Collected data:
☆ ☆ ☆ ☆ ☆

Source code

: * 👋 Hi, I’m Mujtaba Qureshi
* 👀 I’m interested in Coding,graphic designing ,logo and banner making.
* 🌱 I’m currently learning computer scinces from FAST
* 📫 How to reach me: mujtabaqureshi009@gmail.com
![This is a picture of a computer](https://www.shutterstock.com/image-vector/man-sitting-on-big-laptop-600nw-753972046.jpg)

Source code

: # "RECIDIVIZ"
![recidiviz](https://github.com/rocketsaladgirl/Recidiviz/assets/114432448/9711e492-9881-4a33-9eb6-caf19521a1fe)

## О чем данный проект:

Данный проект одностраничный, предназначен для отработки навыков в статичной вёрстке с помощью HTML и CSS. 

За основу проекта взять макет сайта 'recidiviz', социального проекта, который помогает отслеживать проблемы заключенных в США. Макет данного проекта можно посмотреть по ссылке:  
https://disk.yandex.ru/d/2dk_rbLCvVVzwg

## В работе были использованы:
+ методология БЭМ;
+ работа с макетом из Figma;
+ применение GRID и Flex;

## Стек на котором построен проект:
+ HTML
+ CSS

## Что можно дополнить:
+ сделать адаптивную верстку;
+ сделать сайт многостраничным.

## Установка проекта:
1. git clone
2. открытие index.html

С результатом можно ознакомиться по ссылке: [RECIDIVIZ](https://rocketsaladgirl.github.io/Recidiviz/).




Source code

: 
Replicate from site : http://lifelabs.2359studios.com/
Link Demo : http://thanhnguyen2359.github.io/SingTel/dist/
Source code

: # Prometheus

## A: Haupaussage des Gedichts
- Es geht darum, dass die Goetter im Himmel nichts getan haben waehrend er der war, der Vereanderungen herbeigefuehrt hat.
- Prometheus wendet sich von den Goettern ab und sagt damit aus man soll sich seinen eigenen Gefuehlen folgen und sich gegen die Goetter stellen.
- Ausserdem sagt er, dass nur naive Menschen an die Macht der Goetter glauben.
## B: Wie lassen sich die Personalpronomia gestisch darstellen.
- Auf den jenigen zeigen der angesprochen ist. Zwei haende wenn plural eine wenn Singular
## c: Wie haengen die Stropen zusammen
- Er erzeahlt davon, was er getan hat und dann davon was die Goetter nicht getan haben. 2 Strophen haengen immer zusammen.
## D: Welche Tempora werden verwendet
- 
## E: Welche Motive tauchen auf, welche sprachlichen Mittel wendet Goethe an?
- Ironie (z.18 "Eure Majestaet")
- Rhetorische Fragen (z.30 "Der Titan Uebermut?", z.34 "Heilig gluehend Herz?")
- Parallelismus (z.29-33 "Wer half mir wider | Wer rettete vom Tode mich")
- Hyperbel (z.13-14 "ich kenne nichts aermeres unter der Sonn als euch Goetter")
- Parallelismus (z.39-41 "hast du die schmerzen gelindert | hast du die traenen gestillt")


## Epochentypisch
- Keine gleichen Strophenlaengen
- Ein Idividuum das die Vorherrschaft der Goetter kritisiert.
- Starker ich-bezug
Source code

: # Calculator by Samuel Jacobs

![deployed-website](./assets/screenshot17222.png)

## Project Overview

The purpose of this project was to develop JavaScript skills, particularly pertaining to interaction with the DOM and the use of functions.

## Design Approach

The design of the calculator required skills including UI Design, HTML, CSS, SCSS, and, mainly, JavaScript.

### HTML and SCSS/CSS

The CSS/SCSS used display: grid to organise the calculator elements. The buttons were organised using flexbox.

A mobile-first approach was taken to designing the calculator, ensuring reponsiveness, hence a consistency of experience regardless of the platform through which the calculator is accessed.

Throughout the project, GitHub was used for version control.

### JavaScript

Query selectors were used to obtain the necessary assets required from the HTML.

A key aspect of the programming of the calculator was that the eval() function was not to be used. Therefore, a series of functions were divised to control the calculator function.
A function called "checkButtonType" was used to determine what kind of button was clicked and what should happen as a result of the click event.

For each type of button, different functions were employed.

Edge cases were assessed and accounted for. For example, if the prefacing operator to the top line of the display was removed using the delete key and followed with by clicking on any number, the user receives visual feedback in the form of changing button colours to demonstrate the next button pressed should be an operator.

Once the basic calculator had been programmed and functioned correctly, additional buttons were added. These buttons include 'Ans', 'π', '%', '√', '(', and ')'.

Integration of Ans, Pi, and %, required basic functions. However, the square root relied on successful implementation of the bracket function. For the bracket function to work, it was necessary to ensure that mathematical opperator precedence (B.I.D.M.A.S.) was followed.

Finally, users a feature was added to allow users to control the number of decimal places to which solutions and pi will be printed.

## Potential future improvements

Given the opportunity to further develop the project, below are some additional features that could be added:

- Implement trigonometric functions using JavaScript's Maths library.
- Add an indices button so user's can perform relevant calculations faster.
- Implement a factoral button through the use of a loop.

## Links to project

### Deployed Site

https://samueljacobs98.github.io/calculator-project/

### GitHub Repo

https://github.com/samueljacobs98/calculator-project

☆ ☆ ☆ ☆ ☆

### WORK REQUIRED
Scan the lines above for "- Er erzeahlt" and for "- Rhetorische Fragen". Repeat exactly the line holding each of them and every line in between.

### REPLY TO THE TASK
- Er erzeahlt davon, was er getan hat und dann davon was die Goetter nicht getan haben. 2 Strophen haengen immer zusammen.
## D: Welche Tempora werden verwendet
- 
## E: Welche Motive tauchen auf, welche sprachlichen Mittel wendet Goethe an?
- Ironie (z.18 "Eure Majestaet")
- Rhetorische Fragen (z.30 "Der Titan Uebermut?", z.34 "Heilig gluehend Herz?")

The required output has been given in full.